Durante meses foram moldadas as peças e, no sábado, familiares e amigos da família Fontes juntaram-se ao nascer do dia para cumprir o último passo do processo, a cozedura, recorrendo a um método ancestral e atípico.
Depois de mais de 20 anos desativado, o antigo forno da família foi recuperado. É um buraco escavado na terra, com uma parte frontal de pedra. As peças vão sendo colocadas umas em cima das outras, protegidas entre louça estragada, o forno é depois aceso e começa a aquecer por baixo.
Mais tarde, é colocada lenha em cima das peças, como giestas, carquejas e ramos de pinheiro verdes. Por fim, põe-se a caruma (agulhas dos pinheiros secas) e tudo é tapado com terra escura.
“Temos que ter o cuidado de a louça ficar o mais possível assente para não ter oscilações e não correr o risco de se partir”, explicou Constantino Fontes, 72 anos.
Cesário Martins, 88 anos, é um dos oleiros mais antigos e não resistiu a ir ver como estava a correr o processo e se a louça estava a ser bem colocada.
Ainda trabalha, embora pouco, mas esta é uma paixão de menino que conciliou com o trabalho na GNR e o fez regressar sempre à terra natal.
Constantino é filho de oleiro, mas só há poucos anos é que também começou a moldar o barro. Antes dele foi o filho, Miguel Fontes, que começou a trabalhar na roda, compatibilizando o artesanato com o trabalho como técnico informático na Câmara de Vila Real.
Miguel, 44 anos, contou que aprendeu a ver o avô trabalhar e hoje motiva-o ajudar na sobrevivência de uma atividade que está em risco, devido à avançada idade da maior parte dos oleiros, e a manter a tradição de ir vender na Feira dos Pucarinhos.
“Para mim é o principal foco, manter a tradição de a feira ter pucarinhos”, salientou o artesão, que explicou que, depois da morte dos avós, a olaria não fazia parte dos seus planos.
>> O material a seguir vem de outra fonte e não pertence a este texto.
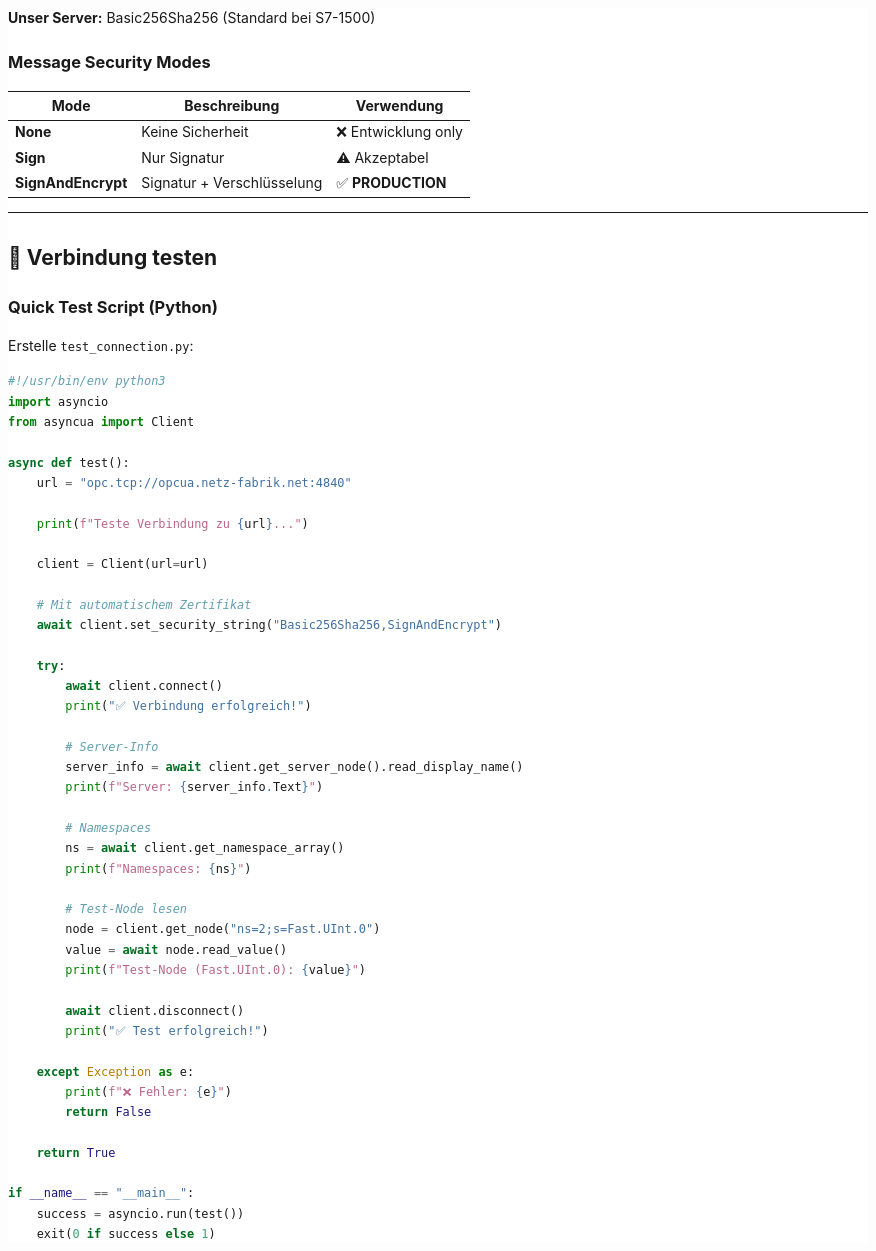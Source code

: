 **Unser Server:** Basic256Sha256 (Standard bei S7-1500)

### Message Security Modes

| Mode | Beschreibung | Verwendung |
|------|--------------|------------|
| **None** | Keine Sicherheit | ❌ Entwicklung only |
| **Sign** | Nur Signatur | ⚠️ Akzeptabel |
| **SignAndEncrypt** | Signatur + Verschlüsselung | ✅ **PRODUCTION** |

---

## 🧪 Verbindung testen

### Quick Test Script (Python)

Erstelle `test_connection.py`:

```python
#!/usr/bin/env python3
import asyncio
from asyncua import Client

async def test():
    url = "opc.tcp://opcua.netz-fabrik.net:4840"

    print(f"Teste Verbindung zu {url}...")

    client = Client(url=url)

    # Mit automatischem Zertifikat
    await client.set_security_string("Basic256Sha256,SignAndEncrypt")

    try:
        await client.connect()
        print("✅ Verbindung erfolgreich!")

        # Server-Info
        server_info = await client.get_server_node().read_display_name()
        print(f"Server: {server_info.Text}")

        # Namespaces
        ns = await client.get_namespace_array()
        print(f"Namespaces: {ns}")

        # Test-Node lesen
        node = client.get_node("ns=2;s=Fast.UInt.0")
        value = await node.read_value()
        print(f"Test-Node (Fast.UInt.0): {value}")

        await client.disconnect()
        print("✅ Test erfolgreich!")

    except Exception as e:
        print(f"❌ Fehler: {e}")
        return False

    return True

if __name__ == "__main__":
    success = asyncio.run(test())
    exit(0 if success else 1)
```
Durante o certame vendem-se peças utilitárias, como os alguidares e as assadeiras que são usadas para cozer comida nos fornos, e outras mais decorativas, como os pucarinhos, as bilhas de rosca ou as bilhas do segredo.
O oleiro salientou que, quando a louça é retirada do forno, depois de mais de três horas abafada, “tudo passa”. “O trabalho árduo, moroso, e o calor do forno e do dia de verão”, sustentou.
A louça começou a ser colocada pelas 05:00 e já passava das 11:00 quando foi retirada. Com sachos e pás foi removida a terra e depois, uma a uma, as peças já todas pintadas de negro.
As mulheres cumprem um papel importante em Bisalhães. Picam e amassam o barro à mão, decoram as peças e também vão ao monte buscar a lenha.
Belmira Fontes, 71 anos, disse que nasceu “na tradição”. Ajudou o pai, o sogro e agora o marido e o filho. “Fazemos tudo tal e qual como era feito antigamente, só mudou o irmos buscar a lenha, que agora vem de trator e dantes trazia-se à cabeça”, salientou.
Constantino Fontes recordou que, na sua infância, a olaria era a atividade principal desta aldeia do concelho de Vila Real. Contou que eram muitos os que tinham “que se agarrar” à roda e iam vender a sua arte à cidade e nas feiras, só mais tarde se instalaram pela Estrada Nacional 15 e, depois, em ‘stands’ colocados numa das entradas de Vila Real.
Agora, teme pelo futuro e lamenta que não haja mais gente nova a dedicar-se à olaria. Também Belmira Fontes disse que a juventude “não quer este trabalho”.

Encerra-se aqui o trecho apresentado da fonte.